Setting this flag to false will make the operations done by UpdateControl using the former approach (not SSA). Similarly, the finalizer handling won’t utilize SSA handling. The plan is to keep this flag and allow the use of the former approach (non-SSA) also in future releases.

For dependent resources, a separate flag exists (this was true also before v5) to use SSA or not: ConfigurationService.ssaBasedCreateUpdateMatchForDependentResources

Resource handling without and with SSA

Until version 5, changing primary resources through UpdateControl did not use server-side apply. So usually, the implementation of the reconciler looked something like this:


 @Override
  public UpdateControl<WebPage> reconcile(WebPage webPage, Context<WebPage> context) {
        
    reconcileLogicForManagedResources(webPage);
    webPage.setStatus(updatedStatusForWebPage(webPage));
    
    return UpdateControl.patchStatus(webPage);
  }

In other words, after the reconciliation of managed resources, the reconciler updates the status of the primary resource passed as an argument to the reconciler. Such changes on the primary are fine since we don’t work directly with the cached object, the argument is already cloned.

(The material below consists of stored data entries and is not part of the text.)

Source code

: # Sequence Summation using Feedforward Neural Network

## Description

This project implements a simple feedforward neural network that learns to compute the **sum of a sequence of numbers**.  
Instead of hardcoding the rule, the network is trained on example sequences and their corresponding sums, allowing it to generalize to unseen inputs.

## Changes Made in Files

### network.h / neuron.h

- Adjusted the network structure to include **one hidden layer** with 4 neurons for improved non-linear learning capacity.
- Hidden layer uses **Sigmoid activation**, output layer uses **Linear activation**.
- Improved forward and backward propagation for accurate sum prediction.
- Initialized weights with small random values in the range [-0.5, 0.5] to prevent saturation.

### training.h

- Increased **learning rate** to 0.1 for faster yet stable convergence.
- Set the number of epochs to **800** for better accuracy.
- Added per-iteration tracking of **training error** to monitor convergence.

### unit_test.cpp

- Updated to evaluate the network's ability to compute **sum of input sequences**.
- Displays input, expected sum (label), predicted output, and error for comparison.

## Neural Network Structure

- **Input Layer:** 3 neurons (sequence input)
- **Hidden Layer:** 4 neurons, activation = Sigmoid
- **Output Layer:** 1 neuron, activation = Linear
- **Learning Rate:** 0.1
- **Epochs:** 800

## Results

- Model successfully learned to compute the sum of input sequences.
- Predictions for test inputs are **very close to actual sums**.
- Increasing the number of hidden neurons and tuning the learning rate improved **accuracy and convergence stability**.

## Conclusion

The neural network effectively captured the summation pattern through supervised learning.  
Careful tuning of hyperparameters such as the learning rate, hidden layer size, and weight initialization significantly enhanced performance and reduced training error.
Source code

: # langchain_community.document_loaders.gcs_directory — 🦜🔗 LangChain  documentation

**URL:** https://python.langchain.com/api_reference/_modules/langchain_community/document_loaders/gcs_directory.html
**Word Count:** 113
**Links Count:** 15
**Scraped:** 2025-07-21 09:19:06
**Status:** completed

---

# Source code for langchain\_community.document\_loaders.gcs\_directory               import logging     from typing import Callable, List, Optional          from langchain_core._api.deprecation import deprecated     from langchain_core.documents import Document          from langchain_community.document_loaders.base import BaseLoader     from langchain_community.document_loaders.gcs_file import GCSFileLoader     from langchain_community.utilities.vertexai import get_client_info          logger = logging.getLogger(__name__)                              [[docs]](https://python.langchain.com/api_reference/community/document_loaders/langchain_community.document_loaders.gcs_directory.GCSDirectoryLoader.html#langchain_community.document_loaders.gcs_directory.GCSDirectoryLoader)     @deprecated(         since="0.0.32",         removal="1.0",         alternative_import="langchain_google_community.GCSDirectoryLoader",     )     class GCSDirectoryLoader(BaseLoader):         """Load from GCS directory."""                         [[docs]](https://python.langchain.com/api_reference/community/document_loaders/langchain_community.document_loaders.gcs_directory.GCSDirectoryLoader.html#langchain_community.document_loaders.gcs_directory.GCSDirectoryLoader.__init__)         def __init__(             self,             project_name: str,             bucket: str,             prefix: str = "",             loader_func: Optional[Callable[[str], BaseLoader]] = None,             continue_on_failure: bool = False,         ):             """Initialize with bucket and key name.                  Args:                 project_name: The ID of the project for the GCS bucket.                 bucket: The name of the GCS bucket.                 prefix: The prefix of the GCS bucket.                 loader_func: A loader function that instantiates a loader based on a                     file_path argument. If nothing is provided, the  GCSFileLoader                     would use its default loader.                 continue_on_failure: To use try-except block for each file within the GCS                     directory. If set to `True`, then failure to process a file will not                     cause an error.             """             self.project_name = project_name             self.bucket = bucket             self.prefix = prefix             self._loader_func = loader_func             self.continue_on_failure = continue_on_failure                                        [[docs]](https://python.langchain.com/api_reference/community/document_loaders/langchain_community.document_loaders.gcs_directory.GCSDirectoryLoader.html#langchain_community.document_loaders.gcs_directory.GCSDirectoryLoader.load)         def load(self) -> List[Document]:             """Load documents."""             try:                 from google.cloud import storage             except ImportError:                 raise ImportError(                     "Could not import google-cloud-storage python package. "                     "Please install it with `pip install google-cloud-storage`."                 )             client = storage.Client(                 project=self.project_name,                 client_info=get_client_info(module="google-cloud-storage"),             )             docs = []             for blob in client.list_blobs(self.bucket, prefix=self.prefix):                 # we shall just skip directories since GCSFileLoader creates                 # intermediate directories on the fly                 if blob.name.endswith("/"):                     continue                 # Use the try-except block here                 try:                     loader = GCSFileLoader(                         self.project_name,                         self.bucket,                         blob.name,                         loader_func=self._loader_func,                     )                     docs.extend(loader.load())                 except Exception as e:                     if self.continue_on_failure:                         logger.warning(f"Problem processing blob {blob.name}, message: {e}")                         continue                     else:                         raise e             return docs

So, how does this change with SSA? For SSA, the updates should contain (only) the “fully specified intent”. In other words, we should only fill in the values we care about. In practice, it means creating a fresh copy of the resource and setting only what is necessary:


@Override
public UpdateControl<WebPage> reconcile(WebPage webPage, Context<WebPage> context) {

    reconcileLogicForManagedResources(webPage);

    WebPage statusPatch = new WebPage();
    statusPatch.setMetadata(new ObjectMetaBuilder()
            .withName(webPage.getMetadata().getName())
            .withNamespace(webPage.getMetadata().getNamespace())
            .build());
    statusPatch.setStatus(updatedStatusForWebPage(webPage));

    return UpdateControl.patchStatus(statusPatch);
}

Note that we just filled out the status here since we patched the status (not the resource spec). Since the status is a sub-resource in Kubernetes, it will only update the status part.

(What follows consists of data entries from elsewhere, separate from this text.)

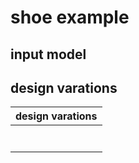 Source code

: # shoe example


<script type="module" src="https://unpkg.com/@google/model-viewer/dist/model-viewer.min.js"></script>

<style>
model-viewer {
  width: 600px;
  height: 450px;
}
</style>

## input model

<model-viewer camera-controls touch-action="pan-y" src="models/shoe_glb/shoe_a.glb" ar alt="A 3D transparency test" style="background-color: unset;"></model-viewer>


## design varations 


design varations  | 
------------- |
<model-viewer camera-controls touch-action="pan-y" src="models/shoe_glb/shoe_b.glb" ar alt="A 3D transparency test" style="background-color: unset;"></model-viewer> | 
<model-viewer camera-controls touch-action="pan-y" src="models/shoe_glb/shoe_c.glb" ar alt="A 3D transparency test" style="background-color: unset;"></model-viewer> | 
<model-viewer camera-controls touch-action="pan-y" src="models/shoe_glb/shoe_d.glb" ar alt="A 3D transparency test" style="background-color: unset;"></model-viewer> | 
<model-viewer camera-controls touch-action="pan-y" src="models/shoe_glb/shoe_e.glb" ar alt="A 3D transparency test" style="background-color: unset;"></model-viewer> | 
<model-viewer camera-controls touch-action="pan-y" src="models/shoe_glb/shoe_f.glb" ar alt="A 3D transparency test" style="background-color: unset;"></model-viewer> | 
<model-viewer camera-controls touch-action="pan-y" src="models/shoe_glb/shoe_g.glb" ar alt="A 3D transparency test" style="background-color: unset;"></model-viewer> | 
<model-viewer camera-controls touch-action="pan-y" src="models/shoe_glb/shoe_h.glb" ar alt="A 3D transparency test" style="background-color: unset;"></model-viewer> | 
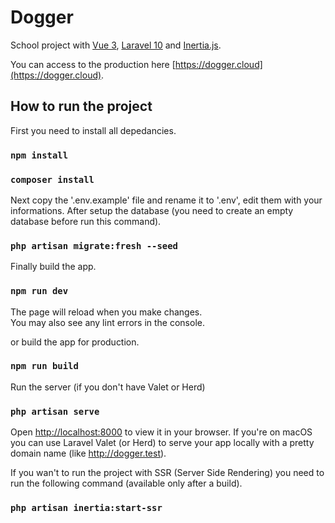 # Dogger

School project with [Vue 3](https://vuejs.org/), [Laravel 10](https://laravel.com/) and [Inertia.js](https://inertiajs.com/).

You can access to the production here [https://dogger.cloud](https://dogger.cloud).

## How to run the project

First you need to install all depedancies.

### `npm install`
### `composer install`

Next copy the '.env.example' file and rename it to '.env', edit them with your informations.
After setup the database (you need to create an empty database before run this command).

### `php artisan migrate:fresh --seed`

Finally build the app.

### `npm run dev`

The page will reload when you make changes.\
You may also see any lint errors in the console.

or build the app for production.

### `npm run build`

Run the server (if you don't have Valet or Herd)

### `php artisan serve`

Open [http://localhost:8000](http://localhost:8000) to view it in your browser.
If you're on macOS you can use Laravel Valet (or Herd) to serve your app locally with a pretty domain name (like http://dogger.test).

If you wan't to run the project with SSR (Server Side Rendering) you need to run the following command (available only after a build).

### `php artisan inertia:start-ssr`
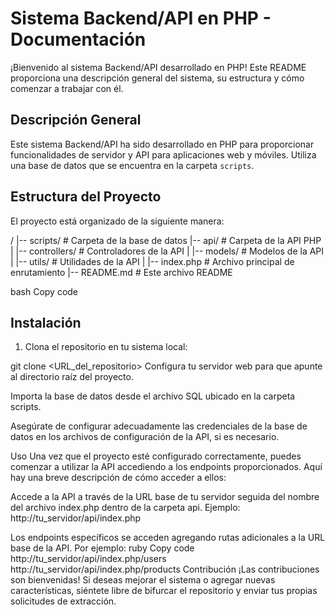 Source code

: # Sistema Backend/API en PHP - Documentación

¡Bienvenido al sistema Backend/API desarrollado en PHP! Este README proporciona una descripción general del sistema, su estructura y cómo comenzar a trabajar con él.

## Descripción General

Este sistema Backend/API ha sido desarrollado en PHP para proporcionar funcionalidades de servidor y API para aplicaciones web y móviles. Utiliza una base de datos que se encuentra en la carpeta `scripts`.

## Estructura del Proyecto

El proyecto está organizado de la siguiente manera:

/
|-- scripts/ # Carpeta de la base de datos
|-- api/ # Carpeta de la API PHP
| |-- controllers/ # Controladores de la API
| |-- models/ # Modelos de la API
| |-- utils/ # Utilidades de la API
| |-- index.php # Archivo principal de enrutamiento
|-- README.md # Este archivo README

bash
Copy code

## Instalación

1. Clona el repositorio en tu sistema local:


git clone <URL_del_repositorio>
Configura tu servidor web para que apunte al directorio raíz del proyecto.

Importa la base de datos desde el archivo SQL ubicado en la carpeta scripts.

Asegúrate de configurar adecuadamente las credenciales de la base de datos en los archivos de configuración de la API, si es necesario.

Uso
Una vez que el proyecto esté configurado correctamente, puedes comenzar a utilizar la API accediendo a los endpoints proporcionados. Aquí hay una breve descripción de cómo acceder a ellos:

Accede a la API a través de la URL base de tu servidor seguida del nombre del archivo index.php dentro de la carpeta api.
Ejemplo: http://tu_servidor/api/index.php

Los endpoints específicos se acceden agregando rutas adicionales a la URL base de la API. Por ejemplo:
ruby
Copy code
http://tu_servidor/api/index.php/users
http://tu_servidor/api/index.php/products
Contribución
¡Las contribuciones son bienvenidas! Si deseas mejorar el sistema o agregar nuevas características, siéntete libre de bifurcar el repositorio y enviar tus propias solicitudes de extracción.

Every controller you register will have its default field manager. You can override the field manager name using ControllerConfiguration.fieldManager. That will set the field manager for the primary resource and dependent resources as well.

Migrating to SSA

Using the legacy or the new SSA way of resource management works well. However, migrating existing resources to SSA might be a challenge. We strongly recommend testing the migration, thus implementing an integration test where a custom resource is created using the legacy approach and is managed by the new approach.

We prepared an integration test to demonstrate how such migration, even in a simple case, can go wrong, and how to fix it.

To fix some cases, you might need to strip managed fields from the custom resource.

See StatusPatchSSAMigrationIT for details.

Feel free to report common issues, so we can prepare some utilities to handle them.

Optimistic concurrency control

When you create a resource for SSA as mentioned above, the framework will apply changes even if the underlying resource or status subresource is changed while the reconciliation was running. First, it always forces the conflicts in the background as advised in Kubernetes docs, in addition to that since the resource version is not set it won’t do optimistic locking. If you still want to have optimistic locking for the patch, use the resource version of the original resource:

@Override
public UpdateControl<WebPage> reconcile(WebPage webPage, Context<WebPage> context) {

    reconcileLogicForManagedResources(webPage);

    WebPage statusPatch = new WebPage();
    statusPatch.setMetadata(new ObjectMetaBuilder()
            .withName(webPage.getMetadata().getName())
            .withNamespace(webPage.getMetadata().getNamespace())
            .withResourceVersion(webPage.getMetadata().getResourceVersion())
            .build());
    statusPatch.setStatus(updatedStatusForWebPage(webPage));

    return UpdateControl.patchStatus(statusPatch);
}

Using k8s' ETCD as your application DB

FAQ: Is Kubernetes’ ETCD the Right Database for My Application?

Answer

While the idea of moving your application data to Custom Resources (CRs) aligns with the “Cloud Native” philosophy, it often introduces more challenges than benefits. Let’s break it down:


Top Reasons Why Storing Data in ETCD Through CRs Looks Appealing

  1. Storing application data as CRs enables treating your application’s data like infrastructure:
    • GitOps compatibility: Declarative content can be stored in Git repositories, ensuring reproducibility.
    • Infrastructure alignment: Application data can follow the same workflow as other infrastructure components.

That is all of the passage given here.